[Stored data]
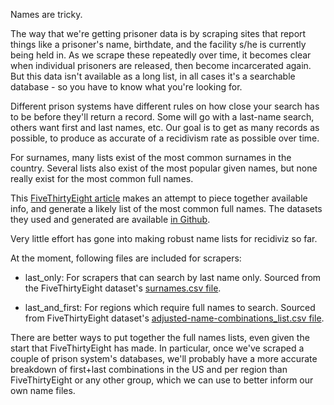 Names are tricky.
 
The way that we're getting prisoner data is by scraping sites that report things like a prisoner's name, birthdate, and the facility s/he is currently being held in. As we scrape these repeatedly over time, it becomes clear when individual prisoners are released, then become incarcerated again. But this data isn't available as a long list, in all cases it's a searchable database - so you have to know what you're looking for.

Different prison systems have different rules on how close your search has to be before they'll return a record. Some will go with a last-name search, others want first and last names, etc. Our goal is to get as many records as possible, to produce as accurate of a recidivism rate as possible over time.

For surnames, many lists exist of the most common surnames in the country. Several lists also exist of the most popular given names, but none really exist for the most common full names.

This [FiveThirtyEight article](https://fivethirtyeight.com/features/whats-the-most-common-name-in-america/) makes an attempt to piece together available info, and generate a likely list of the most common full names. The datasets they used and generated are available [in Github](https://github.com/fivethirtyeight/data/tree/master/most-common-name).

Very little effort has gone into making robust name lists for recidiviz so far.

At the moment, following files are included for scrapers:
- last_only: For scrapers that can search by last name only. Sourced from the FiveThirtyEight dataset's [surnames.csv file](https://github.com/fivethirtyeight/data/blob/master/most-common-name/surnames.csv). 

- last_and_first: For regions which require full names to search. Sourced from FiveThirtyEight dataset's [adjusted-name-combinations_list.csv file](https://github.com/fivethirtyeight/data/blob/master/most-common-name/adjusted-name-combinations-list.csv).


There are better ways to put together the full names lists, even given the start that FiveThirtyEight has made. In particular, once we've scraped a couple of prison system's databases, we'll probably have a more accurate breakdown of first+last combinations in the US and per region than FiveThirtyEight or any other group, which we can use to better inform our own name files.
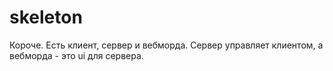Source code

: # skeleton

Короче.
Есть клиент, сервер и вебморда.
Сервер управляет клиентом, а вебморда - это ui для сервера.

About this exercise:
In how many lines of the records does the word "master" occur? Reply with the number only.

Worked solution:
3